▶ **Directions**
Give back the entries exactly, ending with the "de tratamiento para el TOC." line.

[Collection entries]
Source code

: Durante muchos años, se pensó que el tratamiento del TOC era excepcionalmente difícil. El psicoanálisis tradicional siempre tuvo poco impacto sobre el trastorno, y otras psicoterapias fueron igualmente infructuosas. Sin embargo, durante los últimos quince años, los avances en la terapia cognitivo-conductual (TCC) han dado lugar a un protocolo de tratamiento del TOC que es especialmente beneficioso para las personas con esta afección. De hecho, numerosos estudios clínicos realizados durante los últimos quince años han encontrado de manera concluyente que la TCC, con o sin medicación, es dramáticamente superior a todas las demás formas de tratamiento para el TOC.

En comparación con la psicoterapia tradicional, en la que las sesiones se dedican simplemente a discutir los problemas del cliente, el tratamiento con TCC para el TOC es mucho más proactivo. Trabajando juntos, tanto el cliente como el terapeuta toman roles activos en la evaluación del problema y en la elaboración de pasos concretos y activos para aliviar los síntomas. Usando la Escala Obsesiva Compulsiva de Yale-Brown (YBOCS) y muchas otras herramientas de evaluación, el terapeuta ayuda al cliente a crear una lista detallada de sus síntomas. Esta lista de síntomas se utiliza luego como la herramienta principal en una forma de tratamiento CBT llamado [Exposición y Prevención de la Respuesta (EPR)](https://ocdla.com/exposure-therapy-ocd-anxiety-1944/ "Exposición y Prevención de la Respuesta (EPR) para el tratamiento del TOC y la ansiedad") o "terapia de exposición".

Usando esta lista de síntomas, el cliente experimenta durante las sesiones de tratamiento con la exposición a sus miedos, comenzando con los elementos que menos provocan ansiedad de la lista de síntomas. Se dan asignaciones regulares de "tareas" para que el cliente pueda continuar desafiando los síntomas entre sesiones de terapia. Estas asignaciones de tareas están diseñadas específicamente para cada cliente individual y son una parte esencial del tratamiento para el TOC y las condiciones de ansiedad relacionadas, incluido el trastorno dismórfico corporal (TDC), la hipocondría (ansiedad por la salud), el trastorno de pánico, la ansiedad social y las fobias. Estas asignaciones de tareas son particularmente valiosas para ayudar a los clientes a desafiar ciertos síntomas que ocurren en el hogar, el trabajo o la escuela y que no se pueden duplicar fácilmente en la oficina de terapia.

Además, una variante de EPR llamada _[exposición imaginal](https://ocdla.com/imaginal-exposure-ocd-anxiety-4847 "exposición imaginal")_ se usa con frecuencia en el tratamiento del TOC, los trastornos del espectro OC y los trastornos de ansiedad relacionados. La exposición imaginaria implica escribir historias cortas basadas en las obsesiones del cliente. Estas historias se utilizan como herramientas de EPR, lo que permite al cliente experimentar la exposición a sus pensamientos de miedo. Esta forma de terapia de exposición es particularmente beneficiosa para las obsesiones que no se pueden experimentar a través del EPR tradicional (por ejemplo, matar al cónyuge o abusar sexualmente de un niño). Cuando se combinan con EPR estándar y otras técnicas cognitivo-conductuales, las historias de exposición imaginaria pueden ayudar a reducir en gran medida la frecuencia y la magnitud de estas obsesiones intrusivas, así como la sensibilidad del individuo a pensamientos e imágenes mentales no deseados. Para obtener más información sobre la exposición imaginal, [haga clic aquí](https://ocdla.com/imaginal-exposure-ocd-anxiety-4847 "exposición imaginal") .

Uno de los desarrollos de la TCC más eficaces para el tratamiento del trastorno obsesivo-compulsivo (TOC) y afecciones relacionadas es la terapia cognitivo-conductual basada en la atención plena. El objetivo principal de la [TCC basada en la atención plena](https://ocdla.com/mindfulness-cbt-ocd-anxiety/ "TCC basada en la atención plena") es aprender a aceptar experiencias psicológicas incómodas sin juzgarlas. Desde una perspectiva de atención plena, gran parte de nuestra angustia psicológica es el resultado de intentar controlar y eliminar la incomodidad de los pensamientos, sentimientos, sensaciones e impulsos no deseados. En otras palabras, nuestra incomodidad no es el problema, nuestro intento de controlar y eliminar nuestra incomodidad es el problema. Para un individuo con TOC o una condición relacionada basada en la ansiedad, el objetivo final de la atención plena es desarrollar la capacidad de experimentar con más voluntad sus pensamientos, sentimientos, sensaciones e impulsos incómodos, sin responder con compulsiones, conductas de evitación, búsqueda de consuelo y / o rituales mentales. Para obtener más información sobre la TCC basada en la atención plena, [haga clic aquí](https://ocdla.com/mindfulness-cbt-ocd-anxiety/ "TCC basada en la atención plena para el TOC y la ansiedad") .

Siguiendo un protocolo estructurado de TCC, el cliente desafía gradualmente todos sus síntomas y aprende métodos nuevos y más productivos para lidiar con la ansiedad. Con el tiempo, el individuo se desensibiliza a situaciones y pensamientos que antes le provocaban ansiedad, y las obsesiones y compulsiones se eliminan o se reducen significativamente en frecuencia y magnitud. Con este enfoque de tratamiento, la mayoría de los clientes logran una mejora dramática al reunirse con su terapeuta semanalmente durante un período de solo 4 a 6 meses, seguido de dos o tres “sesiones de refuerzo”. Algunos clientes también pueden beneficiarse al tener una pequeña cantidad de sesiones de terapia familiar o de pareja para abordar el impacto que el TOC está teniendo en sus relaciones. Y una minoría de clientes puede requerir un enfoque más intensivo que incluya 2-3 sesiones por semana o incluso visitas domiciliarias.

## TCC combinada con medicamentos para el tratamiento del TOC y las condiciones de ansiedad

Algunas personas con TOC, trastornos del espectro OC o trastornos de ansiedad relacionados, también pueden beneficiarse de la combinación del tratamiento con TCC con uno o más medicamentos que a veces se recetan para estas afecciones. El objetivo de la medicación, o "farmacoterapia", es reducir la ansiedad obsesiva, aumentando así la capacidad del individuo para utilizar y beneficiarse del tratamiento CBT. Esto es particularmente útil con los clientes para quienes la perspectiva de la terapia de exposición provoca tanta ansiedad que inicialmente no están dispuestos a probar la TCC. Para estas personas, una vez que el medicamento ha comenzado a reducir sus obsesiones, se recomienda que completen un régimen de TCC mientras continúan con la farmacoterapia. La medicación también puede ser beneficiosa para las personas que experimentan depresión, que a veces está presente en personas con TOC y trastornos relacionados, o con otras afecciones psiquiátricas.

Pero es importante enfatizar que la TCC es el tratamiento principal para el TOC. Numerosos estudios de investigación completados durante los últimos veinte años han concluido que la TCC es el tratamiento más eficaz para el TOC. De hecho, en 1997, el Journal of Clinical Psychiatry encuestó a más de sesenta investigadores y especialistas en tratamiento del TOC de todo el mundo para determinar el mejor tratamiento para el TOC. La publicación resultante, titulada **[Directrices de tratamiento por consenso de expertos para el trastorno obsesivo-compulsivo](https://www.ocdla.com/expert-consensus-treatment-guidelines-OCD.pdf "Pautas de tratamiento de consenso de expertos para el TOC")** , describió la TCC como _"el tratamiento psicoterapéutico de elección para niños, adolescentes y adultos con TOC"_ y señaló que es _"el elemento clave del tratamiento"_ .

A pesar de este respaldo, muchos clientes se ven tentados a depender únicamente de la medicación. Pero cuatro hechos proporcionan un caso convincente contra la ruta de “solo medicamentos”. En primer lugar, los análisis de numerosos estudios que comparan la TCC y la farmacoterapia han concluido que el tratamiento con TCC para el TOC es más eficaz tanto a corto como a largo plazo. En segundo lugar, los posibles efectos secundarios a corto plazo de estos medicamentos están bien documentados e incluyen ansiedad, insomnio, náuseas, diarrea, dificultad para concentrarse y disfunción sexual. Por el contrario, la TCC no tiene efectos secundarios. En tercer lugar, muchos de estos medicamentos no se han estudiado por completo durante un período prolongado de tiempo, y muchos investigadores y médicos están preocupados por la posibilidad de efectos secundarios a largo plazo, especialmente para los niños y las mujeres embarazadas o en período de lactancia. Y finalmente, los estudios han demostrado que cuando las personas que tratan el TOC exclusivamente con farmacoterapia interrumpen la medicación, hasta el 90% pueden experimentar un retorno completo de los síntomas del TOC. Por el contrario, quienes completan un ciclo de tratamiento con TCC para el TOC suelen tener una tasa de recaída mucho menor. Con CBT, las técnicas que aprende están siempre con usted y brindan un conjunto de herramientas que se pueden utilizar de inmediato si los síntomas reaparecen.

▶ **Task result**
Source code

: Durante muchos años, se pensó que el tratamiento del TOC era excepcionalmente difícil. El psicoanálisis tradicional siempre tuvo poco impacto sobre el trastorno, y otras psicoterapias fueron igualmente infructuosas. Sin embargo, durante los últimos quince años, los avances en la terapia cognitivo-conductual (TCC) han dado lugar a un protocolo de tratamiento del TOC que es especialmente beneficioso para las personas con esta afección. De hecho, numerosos estudios clínicos realizados durante los últimos quince años han encontrado de manera concluyente que la TCC, con o sin medicación, es dramáticamente superior a todas las demás formas de tratamiento para el TOC.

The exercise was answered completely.